CHILD CARE Has your infant been crying incessantly in pain? It could be because of colic.
I n the What To Expect series book titled ‘The First Year', a question from a mother reads: “Sometimes, when I'm rocking the baby through his third hour of colic, and he won't stop screaming, I have this terrible urge to throw him out the window. Of course I don't — but what kind of parent am I to even think such a thing?” This pretty much sums up the plight of a parent handling a baby with colic.
What is colic?

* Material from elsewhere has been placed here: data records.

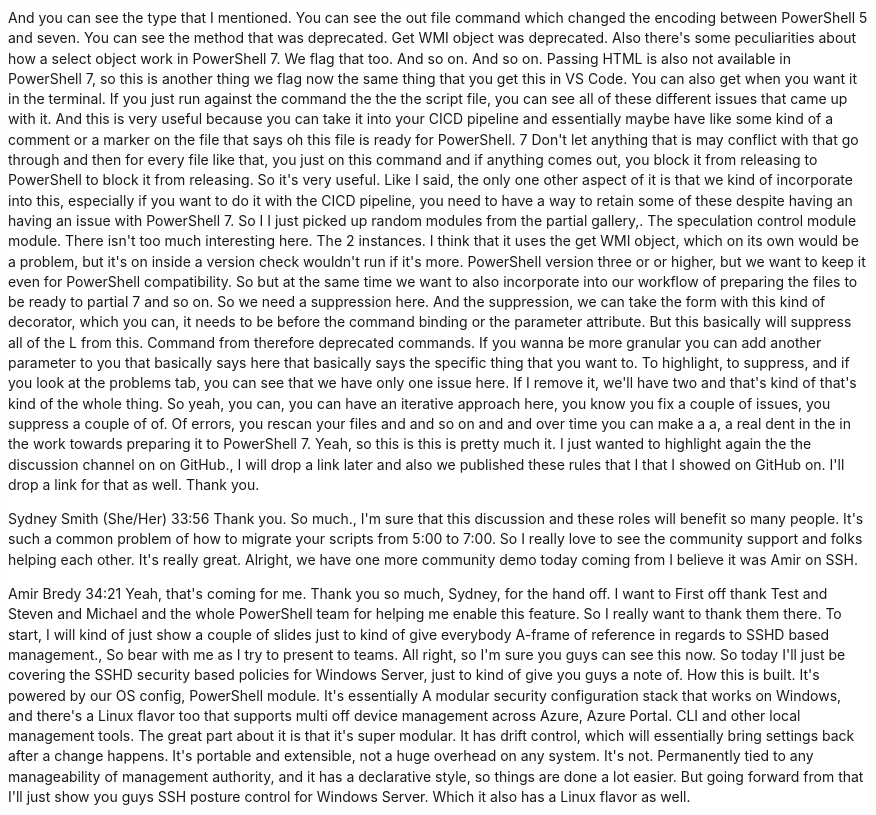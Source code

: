 And you can see the type that I mentioned. You can see the out file command which changed the encoding between PowerShell 5 and seven. You can see the method that was deprecated. Get WMI object was deprecated. Also there's some peculiarities about how a select object work in PowerShell 7. We flag that too.
And so on. And so on. Passing HTML is also not available in PowerShell 7, so this is another thing we flag now the same thing that you get this in VS Code. You can also get when you want it in the terminal.
If you just run against the command the the the script file, you can see all of these different issues that came up with it. And this is very useful because you can take it into your CICD pipeline and essentially maybe have like some kind of a comment or a marker on the file that says oh this file is ready for PowerShell.
7 Don't let anything that is may conflict with that go through and then for every file like that, you just on this command and if anything comes out, you block it from releasing to PowerShell to block it from releasing.
So it's very useful. Like I said, the only one other aspect of it is that we kind of incorporate into this, especially if you want to do it with the CICD pipeline, you need to have a way to retain some of these despite having an having an issue with PowerShell 7.
So I I just picked up random modules from the partial gallery,. The speculation control module module. There isn't too much interesting here. The 2 instances. I think that it uses the get WMI object, which on its own would be a problem, but it's on inside a version check wouldn't run if it's more.
PowerShell version three or or higher, but we want to keep it even for PowerShell compatibility. So but at the same time we want to also incorporate into our workflow of preparing the files to be ready to partial 7 and so on. So we need a suppression here.
And the suppression, we can take the form with this kind of decorator, which you can, it needs to be before the command binding or the parameter attribute. But this basically will suppress all of the L from this.
Command from therefore deprecated commands. If you wanna be more granular you can add another parameter to you that basically says here that basically says the specific thing that you want to.
To highlight, to suppress, and if you look at the problems tab, you can see that we have only one issue here. If I remove it, we'll have two and that's kind of that's kind of the whole thing. So yeah, you can, you can have an iterative approach here, you know you fix a couple of issues, you suppress a couple of of.
Of errors, you rescan your files and and so on and and over time you can make a a, a real dent in the in the work towards preparing it to PowerShell 7.
Yeah, so this is this is pretty much it. I just wanted to highlight again the the discussion channel on on GitHub., I will drop a link later and also we published these rules that I that I showed on GitHub on.
I'll drop a link for that as well. Thank you.

Sydney Smith (She/Her)   33:56
Thank you. So much., I'm sure that this discussion and these roles will benefit so many people. It's such a common problem of how to migrate your scripts from 5:00 to 7:00. So I really love to see the community support and folks helping each other. It's really great.
Alright, we have one more community demo today coming from I believe it was Amir on SSH.

Amir Bredy   34:21
Yeah, that's coming for me. Thank you so much, Sydney, for the hand off. I want to First off thank Test and Steven and Michael and the whole PowerShell team for helping me enable this feature. So I really want to thank them there.
To start, I will kind of just show a couple of slides just to kind of give everybody A-frame of reference in regards to SSHD based management., So bear with me as I try to present to teams.
All right, so I'm sure you guys can see this now. So today I'll just be covering the SSHD security based policies for Windows Server, just to kind of give you guys a note of.
How this is built. It's powered by our OS config, PowerShell module. It's essentially A modular security configuration stack that works on Windows, and there's a Linux flavor too that supports multi off device management across Azure, Azure Portal.
CLI and other local management tools. The great part about it is that it's super modular. It has drift control, which will essentially bring settings back after a change happens. It's portable and extensible, not a huge overhead on any system. It's not.
Permanently tied to any manageability of management authority, and it has a declarative style, so things are done a lot easier. But going forward from that I'll just show you guys SSH posture control for Windows Server.
Which it also has a Linux flavor as well.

Explains Bhaskar Raju, Professor and HoD, Department of Paediatric Gastroenterology, Institute of Child Health and Hospital for Children, Chennai: “Infantile colic is common in otherwise healthy newborns under three months of age, characterised by bursts of inconsolable crying, fussing and irritability. These spells tend to occur in the late afternoon/evening, and are characterised by drawing up of the legs, tension of the body, flushing of the face and, often, a bloated abdomen.”
Each episode could last from several minutes to a few hours. “It typically begins around three to four weeks of age, peaks around six to eight weeks and fades away by the time the child is three or four months old,” he says.
So, how do you know if you child is crying due to colic? Paediatricians talk of a ‘Rule of 3' they use to diagnose the condition — persistent crying for three hours a day for three days a week for at least three weeks.
What are the reasons?
Why colic occurs is a question that continues to baffle the experts. Dr. Raju attributes it to a variety of reasons, including lactose intolerance — Mother's milk has significantly more lactose than the baby can digest (almost double that present in cow's milk); the extra lactose is meant for the healthy germs in the gut. When they use up the lactose, they release gas and some acids. That distends the colon and causes colic.
Also, intestinal motility is still evolving in a new born; and inappropriate contractions of intestinal muscles can occur at random, causing spasms. Low lactobacilli (good bacteria that produce short chain fatty acids that help colon cells to grow) levels in the colon can also contribute to the problem. Which is why it is believed that giving pro-biotics (good bacteria) might help.
Diet and environment also play a major role in colic. According to V. Raghupathy, consultant paediatrician, Apollo Hospitals, infants with colic have difficulty digesting complex proteins such as those in cow's milk. They are also sensitive to allergenic foods in the diet of mothers who breast feed their babies (for instance, cow's milk, wheat, eggs and nuts.).
It is necessary to adopt the correct technique while breast feeding. In the case of bottle-fed infants, too large a hole in the nipple can lead to a lot of air being swallowed, leading to bloating of the abdomen, and pain.
Why do some children have more severe colic than others? Points out Dr. Raju: “Some babies are hypersensitive and perceive normal intestinal activity such as contractions as pain. Also, discord in the family and an atmosphere of disharmony is known to precipitate colic.”
In the opinion of Dr, Raghupathy, “Infants with colic seem to have a relatively immature nervous system that makes them more excitable to environmental stimuli. Ensuring the baby is not excited at bed time, and reassuring it by holding and comforting helps reduce crying and irritability. Also, such infants prefer sitting in the lap of the mother, or resting in the crook of the arm — postures that help relieve distress.”
So, do medicines help prevent the occurrence of colic, or reduce distress? Says Dr. Raju: “There are medications, but they have limited success. Most commercial preparations for colic contain Simethicone, a de-foaming agent that pushes gas down the intestine and helps reduce colic. Anti-spasmodics are not recommended below six months of age, because of side effects. Once a physician confirms that there is no organic problem causing the colic, safe paediatric sedatives may even be prescribed.”